◆ WORK INSTRUCTIONS
In the material below, the required lines run from the one containing "to prove. Otherwise" through the one containing "origin, then $D$". Copy those lines exactly, ends included, and nothing else.

◆ RECORDS PROVIDED
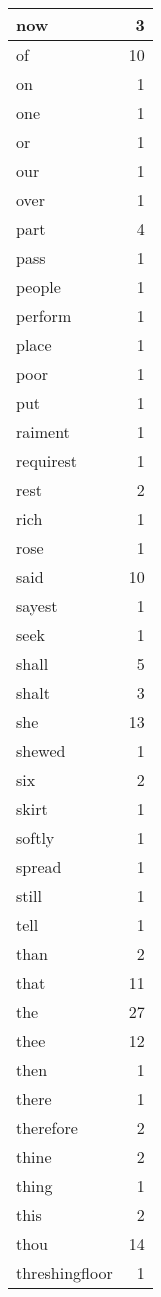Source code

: \begin{center}
\begin{longtable}{l|r}
now & 3 \\ \hline
of & 10 \\ \hline
on & 1 \\ \hline
one & 1 \\ \hline
or & 1 \\ \hline
our & 1 \\ \hline
over & 1 \\ \hline
part & 4 \\ \hline
pass & 1 \\ \hline
people & 1 \\ \hline
perform & 1 \\ \hline
place & 1 \\ \hline
poor & 1 \\ \hline
put & 1 \\ \hline
raiment & 1 \\ \hline
requirest & 1 \\ \hline
rest & 2 \\ \hline
rich & 1 \\ \hline
rose & 1 \\ \hline
said & 10 \\ \hline
sayest & 1 \\ \hline
seek & 1 \\ \hline
shall & 5 \\ \hline
shalt & 3 \\ \hline
she & 13 \\ \hline
shewed & 1 \\ \hline
six & 2 \\ \hline
skirt & 1 \\ \hline
softly & 1 \\ \hline
spread & 1 \\ \hline
still & 1 \\ \hline
tell & 1 \\ \hline
than & 2 \\ \hline
that & 11 \\ \hline
the & 27 \\ \hline
thee & 12 \\ \hline
then & 1 \\ \hline
there & 1 \\ \hline
therefore & 2 \\ \hline
thine & 2 \\ \hline
thing & 1 \\ \hline
this & 2 \\ \hline
thou & 14 \\ \hline
threshingfloor & 1 \\ \hline

\end{longtable}
\end{center}
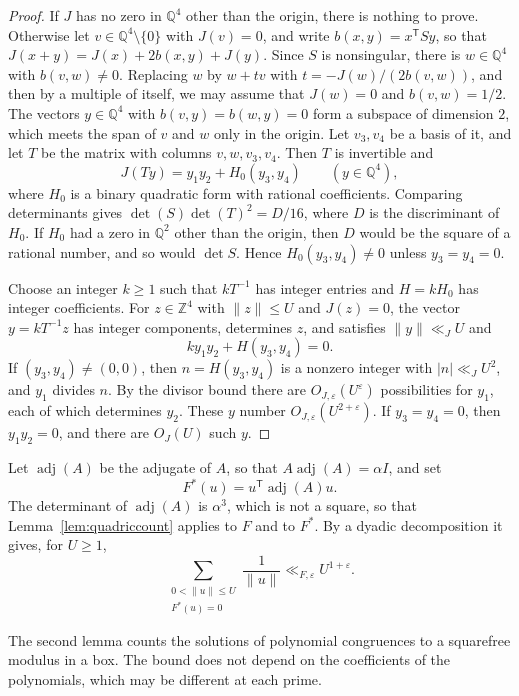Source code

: \documentclass[11pt]{amsart}
\numberwithin{equation}{section}
\numberwithin{figure}{section}
\theoremstyle{definition}
\newcommand{\Z}{\mathbb{Z}}
\newcommand{\Q}{\mathbb{Q}}
\newcommand{\F}{\mathcal{F}}
\newcommand{\eps}{\varepsilon}
\newcommand{\abs}[1]{\lvert #1\rvert}
\newcommand{\adj}{\operatorname{adj}}
\begin{document}
\begin{proof}
If $J$ has no zero in $\Q^4$ other than the origin, there is nothing
to prove. Otherwise let $v\in\Q^4\setminus\{0\}$ with $J(v)=0$, and
write $b(x,y)=x^{\mathsf T}Sy$, so that
$J(x+y)=J(x)+2b(x,y)+J(y)$. Since $S$ is nonsingular, there is
$w\in\Q^4$ with $b(v,w)\ne0$. Replacing $w$ by $w+tv$ with
$t=-J(w)/(2b(v,w))$, and then by a multiple of itself, we may assume
that $J(w)=0$ and $b(v,w)=1/2$. The vectors $y\in\Q^4$ with
$b(v,y)=b(w,y)=0$ form a subspace of dimension $2$, which meets the
span of $v$ and $w$ only in the origin. Let $v_3,v_4$ be a basis of
it, and let $T$ be the matrix with columns $v,w,v_3,v_4$. Then $T$ is
invertible and
\[
 J(Ty)=y_1y_2+H_0(y_3,y_4)\qquad(y\in\Q^4),
\]
where $H_0$ is a binary quadratic form with rational coefficients.
Comparing determinants gives $\det(S)\det(T)^2=D/16$, where $D$ is the
discriminant of $H_0$. If $H_0$ had a zero in $\Q^2$ other than the
origin, then $D$ would be the square of a rational number, and so
would $\det S$. Hence $H_0(y_3,y_4)\ne0$ unless $y_3=y_4=0$.

Choose an integer $k\ge1$ such that $kT^{-1}$ has integer entries and
$H=kH_0$ has integer coefficients. For $z\in\Z^4$ with
$\lVert z\rVert\le U$ and $J(z)=0$, the vector $y=kT^{-1}z$ has
integer components, determines $z$, and satisfies
$\lVert y\rVert\ll_JU$ and
\[
 ky_1y_2+H(y_3,y_4)=0.
\]
If $(y_3,y_4)\ne(0,0)$, then $n=H(y_3,y_4)$ is a nonzero integer with
$\abs n\ll_JU^2$, and $y_1$ divides $n$. By the divisor bound there
are $O_{J,\eps}(U^\eps)$ possibilities for $y_1$, each of which
determines $y_2$. These $y$ number $O_{J,\eps}(U^{2+\eps})$. If
$y_3=y_4=0$, then $y_1y_2=0$, and there are $O_J(U)$ such $y$.
\end{proof}

Let $\adj(A)$ be the adjugate of $A$, so that $A\adj(A)=\alpha I$,
and set
\begin{equation}\label{eq:dualform}
 F^*(u)=u^{\mathsf T}\adj(A)u.
\end{equation}
The determinant of $\adj(A)$ is $\alpha^3$, which is not a square, so
that Lemma~\ref{lem:quadriccount} applies to $F$ and to $F^*$. By a
dyadic decomposition it gives, for $U\ge1$,
\begin{equation}\label{eq:conecount}
 \sum_{\substack{0<\lVert u\rVert\le U\\F^*(u)=0}}\frac1{\lVert u\rVert}
 \ll_{F,\eps}U^{1+\eps}.
\end{equation}

The second lemma counts the solutions of polynomial congruences to a
squarefree modulus in a box. The bound does not depend on the
coefficients of the polynomials, which may be different at each
prime.
\end{document}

◆ REPLY TO THE EXERCISE
to prove. Otherwise let $v\in\Q^4\setminus\{0\}$ with $J(v)=0$, and
write $b(x,y)=x^{\mathsf T}Sy$, so that
$J(x+y)=J(x)+2b(x,y)+J(y)$. Since $S$ is nonsingular, there is
$w\in\Q^4$ with $b(v,w)\ne0$. Replacing $w$ by $w+tv$ with
$t=-J(w)/(2b(v,w))$, and then by a multiple of itself, we may assume
that $J(w)=0$ and $b(v,w)=1/2$. The vectors $y\in\Q^4$ with
$b(v,y)=b(w,y)=0$ form a subspace of dimension $2$, which meets the
span of $v$ and $w$ only in the origin. Let $v_3,v_4$ be a basis of
it, and let $T$ be the matrix with columns $v,w,v_3,v_4$. Then $T$ is
invertible and
\[
 J(Ty)=y_1y_2+H_0(y_3,y_4)\qquad(y\in\Q^4),
\]
where $H_0$ is a binary quadratic form with rational coefficients.
Comparing determinants gives $\det(S)\det(T)^2=D/16$, where $D$ is the
discriminant of $H_0$. If $H_0$ had a zero in $\Q^2$ other than the
origin, then $D$ would be the square of a rational number, and so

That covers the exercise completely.